Die Ortung von Mobilfunkgeräten in der Stadt wird durch Reflexionen erschwert. Nun will die Polizei ihre Peiltechnik verbessern.

In Großstädten haben polizeiliche Ermittler oftmals große Schwierigkeiten, Signale von Mobiltelefonen und anderen "Funkemittern" präzise zu orten, wenn diese Ortung nur über Funksignale erfolgen soll. Von Gebäuden reflektierte oder gedämpfte Funkwellen, behindern die genaue Ortung. Für Kriminalitätsbekämpfung und Terrorabwehr will die Polizei daher aufrüsten. Eine Kleine Anfrage der Linksfraktion zu den 76 neu angeschafften Beweissicherungs- und Dokumentationskraftwagen (BeDokW, PDF-Datei) der Länder- und der Bundespolizei ergab, dass Forschungen über die Mehrwege-Ausbreitung von Funksignalen zu Präzisions-Lokalisierungen führen sollen.

Nach Auskunft der Bundesregierung soll das Foschungsprojekt EILT (Emitter-Lokalisierung unter Mehrwegeausbreitungsbedingungen) der Polizei bei der Ortung helfen. EILT basiert auf einer Doktorarbeit von Vadim Algeier (PDF-Datei) an der TU Ilmenau und wird in Kooperation mit dem Fraunhofer-Institut FKIE, dem Bundeskriminalamt und dem Antennenbauer Medav, einer Tochter des Saab-Konzerns durchgeführt.

Im Jahresbericht 2013/14 des Fraunhofer FKIE (PDF-Datei) wird das Vorhaben im Artikel "Mehrwege für eine genaue Lokalisierung nutzen" so erklärt: "Gute Gründe vorlegen muss die Polizei, möchte sie mit richterlicher Erlaubnis ein Handy orten. Aber auch mit der Erlaubnis in der Tasche ist es dann oft immer noch kein Kinderspiel, das gesuchte Handy nebst Besitzer zu lokalisieren. Zumal dann nicht, wenn sich das Handy nicht »freiwillig« via GPS metergenau orten lässt."

Durch Reflexionen entstandene Mehrwege müssen erkannt und in die Bewegung des zu beobachtenden Funkemitters direkt in der Antenne umgerechnet werden. Dabei helfen neue Tracking-Algorithmen, deren Genauigkeit derzeit mit Hilfe von Simulationssoftware überprüft wird. Die Technik könnte in den 76 deutschen BeDokW-Fahrzeugen eingesetzt werden, die vom Ausrüster Elettronica mit bis auf 4 Metern Höhe ausfahrbaren Antennenmasten ausgestattet sind. Auf diesen Masten sind Medav-Antennen installiert, zudem HDTV-Kameras und Mikrofone von Vidit Systems.

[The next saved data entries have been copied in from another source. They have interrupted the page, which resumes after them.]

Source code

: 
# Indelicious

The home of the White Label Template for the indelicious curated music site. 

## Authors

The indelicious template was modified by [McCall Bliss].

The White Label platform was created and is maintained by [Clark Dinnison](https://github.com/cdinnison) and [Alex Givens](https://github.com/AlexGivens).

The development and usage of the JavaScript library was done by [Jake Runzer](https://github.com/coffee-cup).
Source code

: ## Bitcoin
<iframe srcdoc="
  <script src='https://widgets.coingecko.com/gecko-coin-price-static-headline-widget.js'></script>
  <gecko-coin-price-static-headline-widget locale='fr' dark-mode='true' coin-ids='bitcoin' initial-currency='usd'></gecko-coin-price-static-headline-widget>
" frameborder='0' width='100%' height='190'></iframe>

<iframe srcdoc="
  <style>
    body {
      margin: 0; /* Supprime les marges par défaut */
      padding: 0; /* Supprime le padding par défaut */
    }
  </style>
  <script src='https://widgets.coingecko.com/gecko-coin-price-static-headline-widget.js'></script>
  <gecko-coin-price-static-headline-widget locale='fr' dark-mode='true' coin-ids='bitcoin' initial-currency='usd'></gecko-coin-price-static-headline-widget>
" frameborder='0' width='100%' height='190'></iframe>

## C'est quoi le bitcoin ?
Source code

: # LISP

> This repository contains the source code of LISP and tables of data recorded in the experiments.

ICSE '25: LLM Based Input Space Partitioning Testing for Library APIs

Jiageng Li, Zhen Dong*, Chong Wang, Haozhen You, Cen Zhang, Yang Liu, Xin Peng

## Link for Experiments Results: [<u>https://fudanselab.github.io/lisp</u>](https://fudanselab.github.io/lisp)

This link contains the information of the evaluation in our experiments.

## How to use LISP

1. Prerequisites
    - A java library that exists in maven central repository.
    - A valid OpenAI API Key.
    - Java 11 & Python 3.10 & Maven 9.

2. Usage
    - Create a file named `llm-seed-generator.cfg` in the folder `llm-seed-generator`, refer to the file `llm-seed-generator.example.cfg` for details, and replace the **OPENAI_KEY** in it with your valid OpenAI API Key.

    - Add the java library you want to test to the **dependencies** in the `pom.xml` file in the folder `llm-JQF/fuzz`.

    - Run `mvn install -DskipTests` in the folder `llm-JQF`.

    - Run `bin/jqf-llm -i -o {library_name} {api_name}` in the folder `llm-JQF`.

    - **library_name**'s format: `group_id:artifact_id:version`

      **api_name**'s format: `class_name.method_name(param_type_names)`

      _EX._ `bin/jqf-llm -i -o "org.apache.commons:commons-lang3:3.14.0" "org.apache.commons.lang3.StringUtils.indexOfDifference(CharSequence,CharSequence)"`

Der Linken-Abgeordnete Andrej Hunko wollte mit der Kleinen Anfrage eigentlich Aufklärung über die Fähigkeiten der für 4,2 Millionen Euro angeschafften BeDokW-Fahrzeuge bekommen. Er argumentierte, die Öffentlichkeit habe ein Recht zu erfahren, welche Anwendungen etwa bei einer Demonstration zum Einsatz kommen. Darauf erklärte die Bundesregierung in ihrer Antwort: "Die Aussage, die Fahrzeuge werden zur Überwachung und Kontrolle von Versammlungen und Aufzügen aus der Distanz eingesetzt, ist nicht zutreffend. ... Angaben zu technischen Einzelheiten lassen Rückschlüsse auf die polizeiliche Verwendung des BeDoKw und in Folge auf taktische Fähigkeiten sowie Einsatzkonzeptionen der Polizei zu. Technische Details von Führungs- und Einsatzmitteln der Polizei wurden in der Vergangenheit dazu genutzt, Angriffe auf Fahrzeuge der Polizei vorzubereiten sowie polizeiliche Einsatzmaßnahmen zu verhindern bzw. zu erschweren. Die Einsatzfähigkeit der Polizei kann bei einer Beantwortung der Fragen in offener Form gefährdet sein."

Aus diesem Grunde wurde der Großteil der Antworten als "Verschlusssache Nur für den Dienstgebrauch" eingestuft und sind damit nicht öffentlich zugänglich. Nur die Forschung zur Analyse der Mehrwege-Ausbreitung blieb übrig.(Detlef Borchers) / (bbe)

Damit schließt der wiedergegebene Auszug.